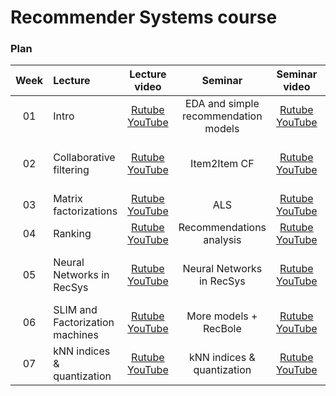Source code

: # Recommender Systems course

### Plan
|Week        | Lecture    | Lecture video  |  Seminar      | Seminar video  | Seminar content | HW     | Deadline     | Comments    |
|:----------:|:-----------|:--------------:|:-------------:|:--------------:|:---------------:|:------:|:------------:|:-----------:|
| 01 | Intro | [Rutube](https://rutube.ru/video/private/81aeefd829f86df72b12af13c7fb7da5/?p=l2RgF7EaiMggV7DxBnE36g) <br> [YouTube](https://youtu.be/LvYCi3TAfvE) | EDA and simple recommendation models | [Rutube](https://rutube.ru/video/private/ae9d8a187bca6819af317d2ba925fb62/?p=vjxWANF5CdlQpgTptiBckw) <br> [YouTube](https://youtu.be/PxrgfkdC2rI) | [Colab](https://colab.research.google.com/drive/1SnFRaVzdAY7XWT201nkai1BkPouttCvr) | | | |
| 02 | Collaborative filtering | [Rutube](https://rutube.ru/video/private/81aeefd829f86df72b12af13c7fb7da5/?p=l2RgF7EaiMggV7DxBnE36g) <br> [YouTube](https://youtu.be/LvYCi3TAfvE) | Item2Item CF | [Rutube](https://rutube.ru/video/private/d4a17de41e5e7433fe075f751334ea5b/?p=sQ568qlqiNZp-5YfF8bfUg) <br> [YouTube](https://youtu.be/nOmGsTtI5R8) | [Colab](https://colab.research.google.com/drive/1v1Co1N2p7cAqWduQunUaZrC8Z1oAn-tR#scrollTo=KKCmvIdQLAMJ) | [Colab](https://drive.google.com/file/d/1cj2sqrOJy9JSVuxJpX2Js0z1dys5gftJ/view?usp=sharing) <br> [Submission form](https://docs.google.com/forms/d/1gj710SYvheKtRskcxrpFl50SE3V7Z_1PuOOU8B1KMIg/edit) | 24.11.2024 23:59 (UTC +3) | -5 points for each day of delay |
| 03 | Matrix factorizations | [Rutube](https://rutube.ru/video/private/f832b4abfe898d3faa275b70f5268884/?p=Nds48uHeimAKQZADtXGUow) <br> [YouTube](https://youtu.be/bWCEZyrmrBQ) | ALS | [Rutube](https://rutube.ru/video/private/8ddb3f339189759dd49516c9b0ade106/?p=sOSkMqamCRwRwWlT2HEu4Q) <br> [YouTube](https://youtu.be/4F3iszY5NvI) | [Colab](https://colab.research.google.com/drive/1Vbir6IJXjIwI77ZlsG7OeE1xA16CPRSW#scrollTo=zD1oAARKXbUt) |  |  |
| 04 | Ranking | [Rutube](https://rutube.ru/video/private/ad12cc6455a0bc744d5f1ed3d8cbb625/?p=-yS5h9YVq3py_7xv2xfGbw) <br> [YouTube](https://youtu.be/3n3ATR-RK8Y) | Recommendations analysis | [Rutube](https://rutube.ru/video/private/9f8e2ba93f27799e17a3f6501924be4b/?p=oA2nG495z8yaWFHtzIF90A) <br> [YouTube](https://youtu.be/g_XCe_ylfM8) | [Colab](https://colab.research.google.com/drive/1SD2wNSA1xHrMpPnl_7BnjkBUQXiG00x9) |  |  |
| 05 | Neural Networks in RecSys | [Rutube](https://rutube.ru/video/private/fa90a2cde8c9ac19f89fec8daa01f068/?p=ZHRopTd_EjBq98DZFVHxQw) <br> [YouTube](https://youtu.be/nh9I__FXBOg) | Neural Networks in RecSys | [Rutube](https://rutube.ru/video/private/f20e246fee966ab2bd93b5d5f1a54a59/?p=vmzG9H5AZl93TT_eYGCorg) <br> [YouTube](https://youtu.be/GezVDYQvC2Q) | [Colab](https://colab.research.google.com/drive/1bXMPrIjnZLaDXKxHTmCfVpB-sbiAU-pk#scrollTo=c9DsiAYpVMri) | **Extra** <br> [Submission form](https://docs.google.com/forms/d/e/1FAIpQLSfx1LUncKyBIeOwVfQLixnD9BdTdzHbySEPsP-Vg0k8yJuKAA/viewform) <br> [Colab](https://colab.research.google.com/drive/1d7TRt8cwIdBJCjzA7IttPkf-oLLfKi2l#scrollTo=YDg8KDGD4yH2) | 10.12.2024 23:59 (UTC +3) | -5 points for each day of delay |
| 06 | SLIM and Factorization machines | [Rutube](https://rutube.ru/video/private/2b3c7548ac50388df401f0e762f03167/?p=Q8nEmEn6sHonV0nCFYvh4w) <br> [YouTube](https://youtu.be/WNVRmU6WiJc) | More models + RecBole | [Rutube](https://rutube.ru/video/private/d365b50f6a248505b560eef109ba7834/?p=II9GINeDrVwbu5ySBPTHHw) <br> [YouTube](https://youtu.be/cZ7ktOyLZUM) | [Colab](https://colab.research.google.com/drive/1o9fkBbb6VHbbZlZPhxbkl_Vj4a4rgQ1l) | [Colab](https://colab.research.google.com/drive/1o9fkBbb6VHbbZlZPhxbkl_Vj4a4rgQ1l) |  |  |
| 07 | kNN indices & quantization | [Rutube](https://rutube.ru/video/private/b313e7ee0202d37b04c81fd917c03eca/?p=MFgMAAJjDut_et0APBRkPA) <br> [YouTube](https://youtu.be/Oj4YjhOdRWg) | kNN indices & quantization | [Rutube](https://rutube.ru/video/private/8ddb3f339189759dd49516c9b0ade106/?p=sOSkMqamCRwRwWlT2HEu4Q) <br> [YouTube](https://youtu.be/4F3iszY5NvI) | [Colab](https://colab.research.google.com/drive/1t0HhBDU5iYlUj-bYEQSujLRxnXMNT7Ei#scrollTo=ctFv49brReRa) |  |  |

* * * *

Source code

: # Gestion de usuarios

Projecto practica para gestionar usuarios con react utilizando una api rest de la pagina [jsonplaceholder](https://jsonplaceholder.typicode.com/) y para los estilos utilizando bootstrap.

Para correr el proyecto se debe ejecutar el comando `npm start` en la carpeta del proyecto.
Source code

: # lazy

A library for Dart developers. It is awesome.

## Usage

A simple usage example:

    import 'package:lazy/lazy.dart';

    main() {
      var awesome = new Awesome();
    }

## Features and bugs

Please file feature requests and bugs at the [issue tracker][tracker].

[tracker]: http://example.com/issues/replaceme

* * * *

* What you have to do
Produce only the lines from the line containing "var awesome = new Awesome();" through the line containing "[tracker]: http://example.com/issues/replaceme", inclusive of both, exactly as they stand in the entries above.

* Your response
      var awesome = new Awesome();
    }

## Features and bugs

Please file feature requests and bugs at the [issue tracker][tracker].

[tracker]: http://example.com/issues/replaceme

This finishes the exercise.